We laughed even louder and the Brylcreemed fatty performed a wild overtaking manoeuvre, slinging the car between a bus and a trailer with a second to spare.
‘Usually comes off,’ he grinned, and Seb took out a big roll-up and we lit up.
‘Don’t know that tobacco, lads. New brand?’
‘Pakistani menthol,’ Seb said.
‘That’s what I keep saying. These foreign workers are sneaking in everywhere. What’s wrong with Teddy, lads? Tell me that! Can’t walk through town without bumping into a horde of bush men. I’ll tell you something, boys. I was in Lillesand last week and met an Arab who spoke with a perfect Sørland accent! What d’you think about that then? Can I have a try by the way?’
He leaned back and snatched the joint out of the air, sucked, inhaled and spluttered over the steering wheel. The car swerved into the left lane, he yelled and swung it back with a scream.
‘Tastes terrible,’ he coughed. ‘Menthol did you say? There you go! They call it menthol and it’s absolute shite. Donkey shit. I know all about that. And when we’re in the EEC, the dagoes will invade the country with their rubbish. What do you think the Espagnolos and the Eyeties know about soap and perfume and make-up? Nothing, boys. But they sell their crap cheap and ruin everything for us, the honest guys. It’ll be a disaster. All Norway will stink of sweat. Agreed?’
‘You a rep?’ I asked.
‘Hole in one. I make women more beautiful. Pedersen’s Pretty-bags. That’s me. Perfume, polish and powder. Plus, plus. That’s me. Got any more of those cigarettes by the way? Run out of baccy.’

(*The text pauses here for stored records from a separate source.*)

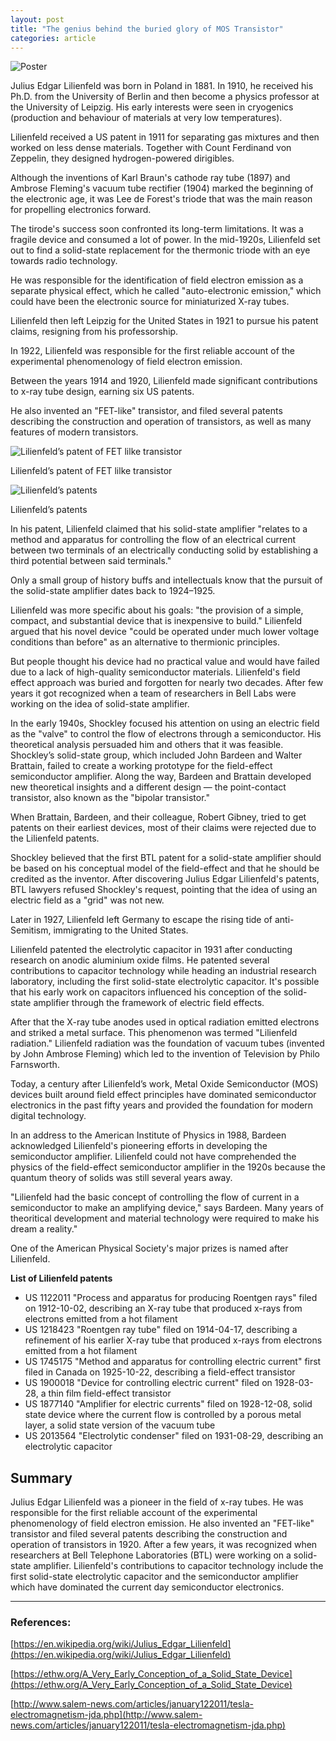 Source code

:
 ```yaml
---
layout: post
title: "The genius behind the buried glory of MOS Transistor"
categories: article
---
```


![Poster](https://www.canva.com/design/DAFLP95Jz24/ejfKvEZucwbBoqcPQpFotw/view?utm_content=DAFLP95Jz24&utm_campaign=designshare&utm_medium=link2&utm_source=sharebutton)

Julius Edgar Lilienfeld was born in Poland in 1881. In 1910, he received his Ph.D. from the University of Berlin and then become a physics professor at the University of Leipzig. His early interests were seen in cryogenics (production and behaviour of materials at very low temperatures).

Lilienfeld received a US patent in 1911 for separating gas mixtures and then worked on less dense materials. Together with Count Ferdinand von Zeppelin, they designed hydrogen-powered dirigibles.

Although the inventions of Karl Braun's cathode ray tube (1897) and Ambrose Fleming's vacuum tube rectifier (1904) marked the beginning of the electronic age, it was Lee de Forest's triode that was the main reason for propelling electronics forward.

The tirode's success soon confronted its long-term limitations. It was a fragile device and consumed a lot of power. In the mid-1920s, Lilienfeld set out to find a solid-state replacement for the thermonic triode with an eye towards radio technology.

He was responsible for the identification of field electron emission as a separate physical effect, which he called "auto-electronic emission," which could have been the electronic source for miniaturized X-ray tubes.

Lilienfeld then left Leipzig for the United States in 1921 to pursue his patent claims, resigning from his professorship.

In 1922, Lilienfeld was responsible for the first reliable account of the experimental phenomenology of field electron emission.

Between the years 1914 and 1920, Lilienfeld made significant contributions to x-ray tube design, earning six US patents.

He also invented an "FET-like" transistor, and filed several patents describing the construction and operation of transistors, as well as many features of modern transistors.

![Lilienfeld’s patent of FET lilke transistor](https://ethw.org/w/images/1/17/FigA-1.gif)

Lilienfeld’s patent of FET lilke transistor

![Lilienfeld’s patents](https://ethw.org/w/images/d/dd/FigB-2.gif)

Lilienfeld’s patents

In his patent, Lilienfeld claimed that his solid-state amplifier "relates to a method and apparatus for controlling the flow of an electrical current between two terminals of an electrically conducting solid by establishing a third potential between said terminals."

Only a small group of history buffs and intellectuals know that the pursuit of the solid-state amplifier dates back to 1924–1925.

Lilienfeld was more specific about his goals: "the provision of a simple, compact, and substantial device that is inexpensive to build." Lilienfeld argued that his novel device "could be operated under much lower voltage conditions than before" as an alternative to thermionic principles.

But people thought his device had no practical value and would have failed due to a lack of high-quality semiconductor materials. Lilienfeld's field effect approach was buried and forgotten for nearly two decades. After few years it got recognized when a team of researchers in Bell Labs were working on the idea of solid-state amplifier.

In the early 1940s, Shockley focused his attention on using an electric field as the "valve" to control the flow of electrons through a semiconductor. His theoretical analysis persuaded him and others that it was feasible. Shockley’s solid-state group, which included John Bardeen and Walter Brattain, failed to create a working prototype for the field-effect semiconductor amplifier. Along the way, Bardeen and Brattain developed new theoretical insights and a different design — the point-contact transistor, also known as the "bipolar transistor."

When Brattain, Bardeen, and their colleague, Robert Gibney, tried to get patents on their earliest devices, most of their claims were rejected due to the Lilienfeld patents.

Shockley believed that the first BTL patent for a solid-state amplifier should be based on his conceptual model of the field-effect and that he should be credited as the inventor. After discovering Julius Edgar Lilienfeld's patents, BTL lawyers refused Shockley's request, pointing that the idea of using an electric field as a "grid" was not new.

Later in 1927, Lilienfeld left Germany to escape the rising tide of anti-Semitism, immigrating to the United States.

Lilienfeld patented the electrolytic capacitor in 1931 after conducting research on anodic aluminium oxide films. He patented several contributions to capacitor technology while heading an industrial research laboratory, including the first solid-state electrolytic capacitor. It's possible that his early work on capacitors influenced his conception of the solid-state amplifier through the framework of electric field effects.

After that the X-ray tube anodes used in optical radiation emitted electrons and striked a metal surface. This phenomenon was termed "Lilienfeld radiation." Lilienfeld radiation was the foundation of vacuum tubes (invented by John Ambrose Fleming) which led to the invention of Television by Philo Farnsworth.

Today, a century after Lilienfeld’s work, Metal Oxide Semiconductor (MOS) devices built around field effect principles have dominated semiconductor electronics in the past fifty years and provided the foundation for modern digital technology.

In an address to the American Institute of Physics in 1988, Bardeen acknowledged Lilienfeld's pioneering efforts in developing the semiconductor amplifier. Lilienfeld could not have comprehended the physics of the field-effect semiconductor amplifier in the 1920s because the quantum theory of solids was still several years away.

"Lilienfeld had the basic concept of controlling the flow of current in a semiconductor to make an amplifying device," says Bardeen. Many years of theoritical development and material technology were required to make his dream a reality."

One of the American Physical Society's major prizes is named after Lilienfeld.

**List of Lilienfeld patents**

- US 1122011 "Process and apparatus for producing Roentgen rays" filed on 1912-10-02, describing an X-ray tube that produced x-rays from electrons emitted from a hot filament
- US 1218423 "Roentgen ray tube" filed on 1914-04-17, describing a refinement of his earlier X-ray tube that produced x-rays from electrons emitted from a hot filament
- US 1745175 "Method and apparatus for controlling electric current" first filed in Canada on 1925-10-22, describing a field-effect transistor
- US 1900018 "Device for controlling electric current" filed on 1928-03-28, a thin film field-effect transistor
- US 1877140 "Amplifier for electric currents" filed on 1928-12-08, solid state device where the current flow is controlled by a porous metal layer, a solid state version of the vacuum tube
- US 2013564 "Electrolytic condenser" filed on 1931-08-29, describing an electrolytic capacitor

## Summary

Julius Edgar Lilienfeld was a pioneer in the field of x-ray tubes. He was responsible for the first reliable account of the experimental phenomenology of field electron emission. He also invented an "FET-like" transistor and filed several patents describing the construction and operation of transistors in 1920. After a few years, it was recognized when researchers at Bell Telephone Laboratories (BTL) were working on a solid-state amplifier. Lilienfeld's contributions to capacitor technology include the first solid-state electrolytic capacitor and the semiconductor amplifier which have dominated the current day semiconductor electronics.

---

### References:

[https://en.wikipedia.org/wiki/Julius_Edgar_Lilienfeld](https://en.wikipedia.org/wiki/Julius_Edgar_Lilienfeld)

[https://ethw.org/A_Very_Early_Conception_of_a_Solid_State_Device](https://ethw.org/A_Very_Early_Conception_of_a_Solid_State_Device)

[http://www.salem-news.com/articles/january122011/tesla-electromagnetism-jda.php](http://www.salem-news.com/articles/january122011/tesla-electromagnetism-jda.php)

Seb gave him a spliff, he puffed away, rolled down the window and whistled as he barrelled along at 120. Mjøsa lay to the left. The clock on the dashboard was going as fast as the speedometer. We approached the mountains. He rolled up the window. I looked at his face. It had turned black since we left Oslo. He groped around in the glove compartment for an electric shaver and it buzzed across his face.
‘My heat-seeking missile,’ he smirked. ‘That’s another thing women like. Especially the single ones. You get my meaning?’
Seb had fallen asleep. Pedersen’s eyes were popping out of his head. The road was his. He just hooted and cruised past if anyone was in his way. By a hair’s breadth. The hours and kilometres behind us mounted up. I watched Pedersen’s beard grow, I saw it, the black stubble sprouted out of his face and the machine droned across it as we zigzagged through Norway and hit Trondheim right in the navel coming to an abrupt halt. Seb awoke with a gasp.
‘Here we are, lads.’
We were in the middle of a bridge. Nidaros Cathedral cast its shadow over us.
We thanked him for the lift and opened the door. He stopped me with a smooth hand.
‘No one can say that Pedersen is tight-fisted,’ he slurred.
And then he produced two packets from the box on the front seat and gave them to us.
‘Pedersen’s Pretty-bags,’ he said. ‘There you are. You both look absolutely dreadful.’
We stood on the bridge over the river watching him drive away in the dusk. There was a smell of scorched Brylcreem. At the first crossroads there was a collision. The cop car came from the right and Pedersen accelerated. The uniforms surrounded the car and dragged out a ranting Pedersen.
‘Think we’d better scram,’ said Seb.
We did. We ran as far as a park. There we sat on a bench and opened our make-up bags. Seb had an attack of the giggles and started powdering his sallow face.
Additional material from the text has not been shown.